Hay días en que me acuerdo de Bárbara Valdés como si la tuviera delante. Pasamos media vida estudiando en la misma aula. Ella con sus faldas cortas y sus dificultades en matemática y yo mirándola de reojo y “soplándole” en la primera oportunidad, el resultado de las ecuaciones en los exámenes. Cuando marché al servicio militar obligatorio ella no me despidió, ni me llevó flores; una mulata de esa calidad tiene demasiados pretendientes como para reparar en un “siete pesos” que se va a la guerra de Angola donde todo puede pasar, hasta dejarla viuda antes de tiempo.
La perdí de vista varios años, no sólo porque estaba del otro lado del Atlántico sino porque después en la Universidad las ecuaciones, integrales y derivadas no me daban tiempo para pensar en una mulata como ella.
Creo recordar la punzada que me dio en el corazón cuando una vez la vi del brazo de un Pepe, esa fue la última vez que la vi en la isla. Yo hice mi vida, sepultando las esperanzas de alcanzarla un día y apretarla entre mis brazos, pero continuó siendo en algún oculto de mi ser Babi (no Baby como dicen los americanos sino Babi, como les llamamos en Cuba).

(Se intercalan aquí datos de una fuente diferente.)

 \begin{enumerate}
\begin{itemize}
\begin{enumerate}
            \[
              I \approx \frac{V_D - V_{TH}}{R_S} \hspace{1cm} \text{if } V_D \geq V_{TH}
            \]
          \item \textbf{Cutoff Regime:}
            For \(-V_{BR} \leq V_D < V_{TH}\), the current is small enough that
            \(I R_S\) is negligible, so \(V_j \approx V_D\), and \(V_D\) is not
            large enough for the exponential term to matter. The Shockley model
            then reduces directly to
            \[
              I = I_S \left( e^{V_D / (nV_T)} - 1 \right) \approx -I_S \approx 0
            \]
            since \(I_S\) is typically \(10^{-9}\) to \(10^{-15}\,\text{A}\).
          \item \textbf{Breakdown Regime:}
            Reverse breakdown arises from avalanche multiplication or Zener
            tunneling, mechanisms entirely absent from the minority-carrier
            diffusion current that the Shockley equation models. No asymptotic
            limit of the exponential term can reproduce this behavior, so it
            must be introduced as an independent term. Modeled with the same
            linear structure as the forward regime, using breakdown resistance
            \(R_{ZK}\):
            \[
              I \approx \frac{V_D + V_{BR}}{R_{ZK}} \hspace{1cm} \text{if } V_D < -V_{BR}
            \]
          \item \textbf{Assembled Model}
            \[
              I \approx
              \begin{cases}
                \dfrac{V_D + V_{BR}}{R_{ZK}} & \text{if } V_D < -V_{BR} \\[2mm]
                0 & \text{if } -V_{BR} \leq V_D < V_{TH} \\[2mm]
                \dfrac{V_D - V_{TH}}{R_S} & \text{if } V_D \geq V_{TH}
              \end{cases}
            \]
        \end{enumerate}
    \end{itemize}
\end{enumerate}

De esto hace ya dos décadas… pero como dice la canción “Veinte años no es nada” y el mundo es un pañuelo. Hoy, cuando salí a darle una vuelta a los chamacos me detuve ante un escaparate de teléfonos móviles y vi pasar su silueta reflejada en el cristal con la misma elegancia y la frescura de aquel tiempo. ¿Quién podría ser si no con esa figura? ¡Hay que ver lo que hacen los recuerdos y la distancia! Al principio ella reaccionó asustada a mi llamado, pero luego, cuando mi imagen encontró mi imagen en sus recuerdos lanzó el grito de ¡Negro! y me saltó al cuello… y yo que había sepultado para siempre las ganas de abrazarla disfruté de ese abrazo como si fuera la primera vez que la soñara.